BELO HORIZONTE — A ópera “Chica da Silva”, produzida pelo Palácio das Artes, estreia neste sábado em Belo Horizonte com uma abordagem centrada na humanidade da personagem histórica. A montagem também terá apresentações na segunda e na quarta-feira.
A obra desloca o foco da imagem mítica associada a Chica da Silva e apresenta uma história de amor atravessada pelas desigualdades raciais e econômicas do século 18. Uma versão reduzida, chamada “Chica em Diamantina”, foi encenada em uma praça da cidade histórica mineira.

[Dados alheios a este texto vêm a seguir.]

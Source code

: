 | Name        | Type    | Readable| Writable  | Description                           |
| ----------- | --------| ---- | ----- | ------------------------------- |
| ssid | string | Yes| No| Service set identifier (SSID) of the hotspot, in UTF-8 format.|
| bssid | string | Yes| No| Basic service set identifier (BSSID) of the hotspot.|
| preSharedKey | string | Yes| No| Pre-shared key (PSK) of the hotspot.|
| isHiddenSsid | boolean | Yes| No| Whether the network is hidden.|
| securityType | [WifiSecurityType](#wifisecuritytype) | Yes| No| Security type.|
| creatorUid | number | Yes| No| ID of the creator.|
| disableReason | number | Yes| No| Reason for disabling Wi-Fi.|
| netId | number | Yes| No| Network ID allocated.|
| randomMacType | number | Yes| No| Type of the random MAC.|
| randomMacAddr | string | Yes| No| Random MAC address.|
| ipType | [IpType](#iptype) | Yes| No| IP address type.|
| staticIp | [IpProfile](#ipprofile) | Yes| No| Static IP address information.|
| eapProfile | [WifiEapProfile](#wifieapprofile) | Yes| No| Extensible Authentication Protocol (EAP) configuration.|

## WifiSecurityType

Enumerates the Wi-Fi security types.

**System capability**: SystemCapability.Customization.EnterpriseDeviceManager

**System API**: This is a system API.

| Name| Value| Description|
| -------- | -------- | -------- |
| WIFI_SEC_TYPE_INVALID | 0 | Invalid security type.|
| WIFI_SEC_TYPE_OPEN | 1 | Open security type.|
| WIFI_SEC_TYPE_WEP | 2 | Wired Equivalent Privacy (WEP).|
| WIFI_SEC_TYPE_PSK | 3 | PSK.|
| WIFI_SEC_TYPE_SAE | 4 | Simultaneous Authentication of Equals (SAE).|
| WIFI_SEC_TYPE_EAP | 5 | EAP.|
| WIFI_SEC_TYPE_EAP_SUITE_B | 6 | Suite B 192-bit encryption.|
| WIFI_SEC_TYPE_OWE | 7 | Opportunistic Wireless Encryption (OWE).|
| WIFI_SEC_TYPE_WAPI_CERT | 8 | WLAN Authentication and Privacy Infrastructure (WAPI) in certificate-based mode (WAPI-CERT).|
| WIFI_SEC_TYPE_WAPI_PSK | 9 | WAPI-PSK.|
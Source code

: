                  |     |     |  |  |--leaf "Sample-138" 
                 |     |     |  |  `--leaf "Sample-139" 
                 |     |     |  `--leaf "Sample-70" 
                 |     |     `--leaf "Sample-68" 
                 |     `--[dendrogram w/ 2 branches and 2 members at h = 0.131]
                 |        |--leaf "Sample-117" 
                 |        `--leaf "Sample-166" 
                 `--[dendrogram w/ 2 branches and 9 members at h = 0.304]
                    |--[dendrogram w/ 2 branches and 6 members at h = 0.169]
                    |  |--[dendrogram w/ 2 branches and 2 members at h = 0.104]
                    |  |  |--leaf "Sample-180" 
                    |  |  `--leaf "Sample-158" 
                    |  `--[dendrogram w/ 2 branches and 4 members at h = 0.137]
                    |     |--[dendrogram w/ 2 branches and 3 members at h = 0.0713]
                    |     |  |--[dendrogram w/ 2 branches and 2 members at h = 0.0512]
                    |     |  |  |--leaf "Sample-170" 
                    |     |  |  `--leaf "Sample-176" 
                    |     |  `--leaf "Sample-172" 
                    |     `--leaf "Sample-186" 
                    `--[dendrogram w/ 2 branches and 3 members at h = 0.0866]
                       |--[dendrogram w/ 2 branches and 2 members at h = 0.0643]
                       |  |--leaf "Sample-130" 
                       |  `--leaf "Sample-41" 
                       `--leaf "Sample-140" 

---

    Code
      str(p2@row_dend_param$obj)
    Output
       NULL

O libreto é assinado pelo cineasta Marcos Bernstein e por Flávia Bessone. Bernstein afirma que a ópera contrapõe as interpretações construídas sobre Chica aos possíveis desejos e conflitos vividos por ela. “Nossa ideia é construir a história de uma mulher que viveu nessas condições e conseguiu o melhor que ela podia alcançar dentro deste contexto”, diz.
Filha de pai branco e mãe escravizada africana, Chica nasceu entre 1731 e 1735 e viveu durante o ciclo de extração de diamantes em Diamantina, então chamada Arraial do Tejuco. Ela foi alforriada pelo contratador João Fernandes de Oliveira, com quem manteve uma união estável por 17 anos. Como o casamento oficial era impedido pela legislação da época, a relação foi descrita como concubinato. O casal teve 13 filhos, reconhecidos pelo pai.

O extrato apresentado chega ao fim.